• **ABOUT THIS EXERCISE**
Return every entry exactly as written, with the pictures removed.
Segment Open
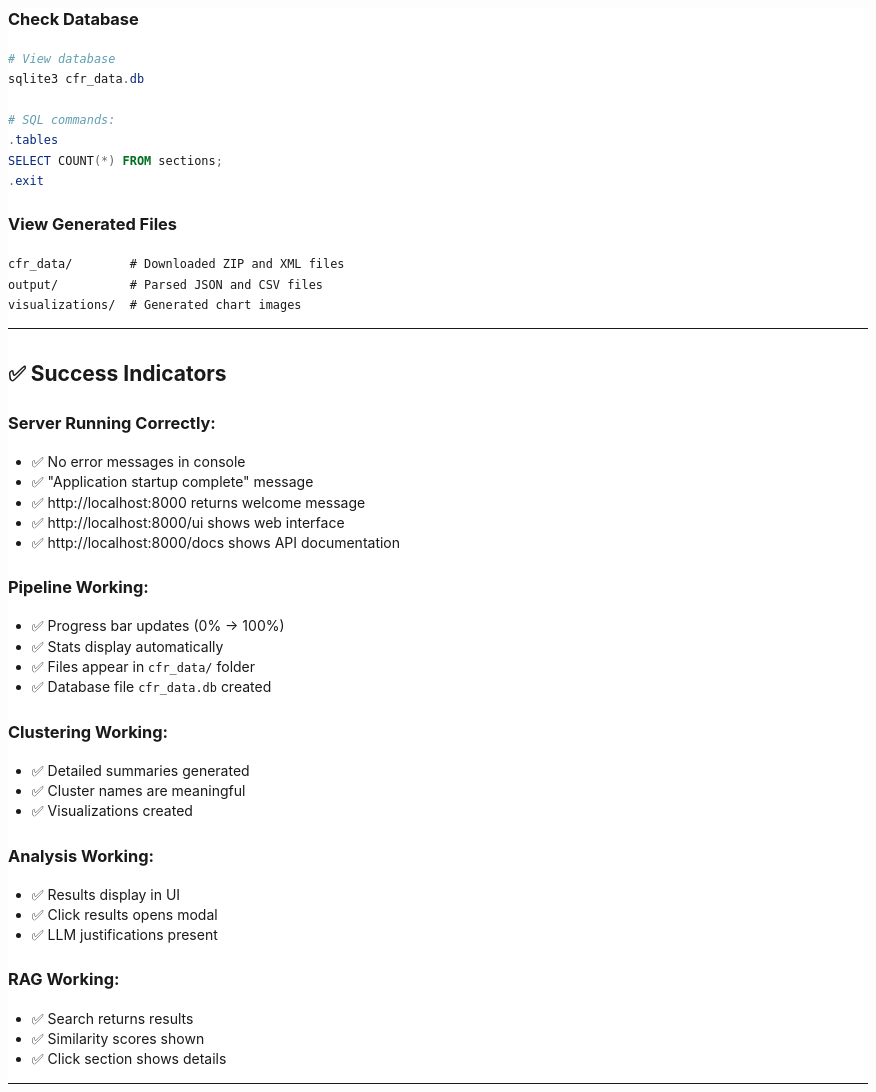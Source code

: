 ### **Check Database**

```powershell
# View database
sqlite3 cfr_data.db

# SQL commands:
.tables
SELECT COUNT(*) FROM sections;
.exit
```

### **View Generated Files**

```
cfr_data/        # Downloaded ZIP and XML files
output/          # Parsed JSON and CSV files
visualizations/  # Generated chart images
```

---

## ✅ Success Indicators

### **Server Running Correctly:**
- ✅ No error messages in console
- ✅ "Application startup complete" message
- ✅ http://localhost:8000 returns welcome message
- ✅ http://localhost:8000/ui shows web interface
- ✅ http://localhost:8000/docs shows API documentation

### **Pipeline Working:**
- ✅ Progress bar updates (0% → 100%)
- ✅ Stats display automatically
- ✅ Files appear in `cfr_data/` folder
- ✅ Database file `cfr_data.db` created

### **Clustering Working:**
- ✅ Detailed summaries generated
- ✅ Cluster names are meaningful
- ✅ Visualizations created

### **Analysis Working:**
- ✅ Results display in UI
- ✅ Click results opens modal
- ✅ LLM justifications present

### **RAG Working:**
- ✅ Search returns results
- ✅ Similarity scores shown
- ✅ Click section shows details

---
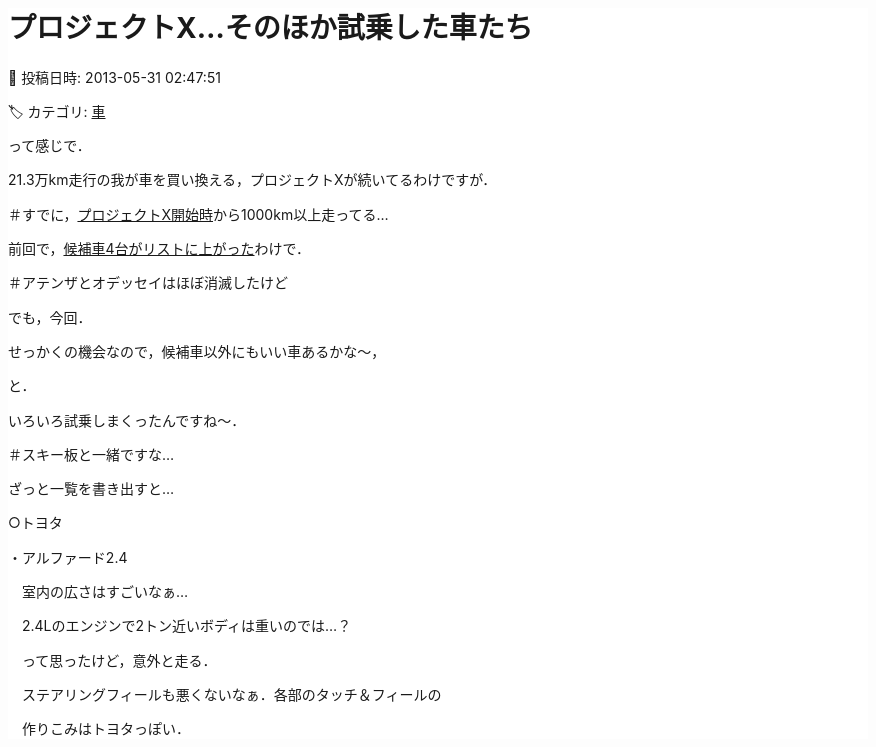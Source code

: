 # プロジェクトX…そのほか試乗した車たち

📅 投稿日時: 2013-05-31 02:47:51

🏷️ カテゴリ: [車](cba0e8330b3f2ded7c1addfacc75d4547.md)

って感じで．





21.3万km走行の我が車を買い換える，プロジェクトXが続いてるわけですが．


＃すでに，[プロジェクトX開始時](e8cd496c93b61989ddc0cc8ce1d324576.md)から1000km以上走ってる…





前回で，[候補車4台がリストに上がった](ee830204b8bab0f90d9032f6c2089b932.md)わけで．


＃アテンザとオデッセイはほぼ消滅したけど





でも，今回．


せっかくの機会なので，候補車以外にもいい車あるかな～，


と．


いろいろ試乗しまくったんですね～．


＃スキー板と一緒ですな…





ざっと一覧を書き出すと…





○トヨタ


・アルファード2.4


　室内の広さはすごいなぁ…


　2.4Lのエンジンで2トン近いボディは重いのでは…？


　って思ったけど，意外と走る．


　ステアリングフィールも悪くないなぁ．各部のタッチ＆フィールの


　作りこみはトヨタっぽい．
Segment Closed
• **RESPONSE TO THE EXERCISE**
Source code

: ### **Check Database**

```powershell
# View database
sqlite3 cfr_data.db

# SQL commands:
.tables
SELECT COUNT(*) FROM sections;
.exit
```

### **View Generated Files**

```
cfr_data/        # Downloaded ZIP and XML files
output/          # Parsed JSON and CSV files
visualizations/  # Generated chart images
```

---

## ✅ Success Indicators

### **Server Running Correctly:**
- ✅ No error messages in console
- ✅ "Application startup complete" message
- ✅ http://localhost:8000 returns welcome message
- ✅ http://localhost:8000/ui shows web interface
- ✅ http://localhost:8000/docs shows API documentation

### **Pipeline Working:**
- ✅ Progress bar updates (0% → 100%)
- ✅ Stats display automatically
- ✅ Files appear in `cfr_data/` folder
- ✅ Database file `cfr_data.db` created

### **Clustering Working:**
- ✅ Detailed summaries generated
- ✅ Cluster names are meaningful
- ✅ Visualizations created

### **Analysis Working:**
- ✅ Results display in UI
- ✅ Click results opens modal
- ✅ LLM justifications present

### **RAG Working:**
- ✅ Search returns results
- ✅ Similarity scores shown
- ✅ Click section shows details

---
Source code

: # プロジェクトX…そのほか試乗した車たち

📅 投稿日時: 2013-05-31 02:47:51

🏷️ カテゴリ: [車](cba0e8330b3f2ded7c1addfacc75d4547.md)

って感じで．





21.3万km走行の我が車を買い換える，プロジェクトXが続いてるわけですが．


＃すでに，[プロジェクトX開始時](e8cd496c93b61989ddc0cc8ce1d324576.md)から1000km以上走ってる…





前回で，[候補車4台がリストに上がった](ee830204b8bab0f90d9032f6c2089b932.md)わけで．


＃アテンザとオデッセイはほぼ消滅したけど





でも，今回．


せっかくの機会なので，候補車以外にもいい車あるかな～，


と．


いろいろ試乗しまくったんですね～．


＃スキー板と一緒ですな…





ざっと一覧を書き出すと…





○トヨタ


・アルファード2.4


　室内の広さはすごいなぁ…


　2.4Lのエンジンで2トン近いボディは重いのでは…？


　って思ったけど，意外と走る．


　ステアリングフィールも悪くないなぁ．各部のタッチ＆フィールの


　作りこみはトヨタっぽい．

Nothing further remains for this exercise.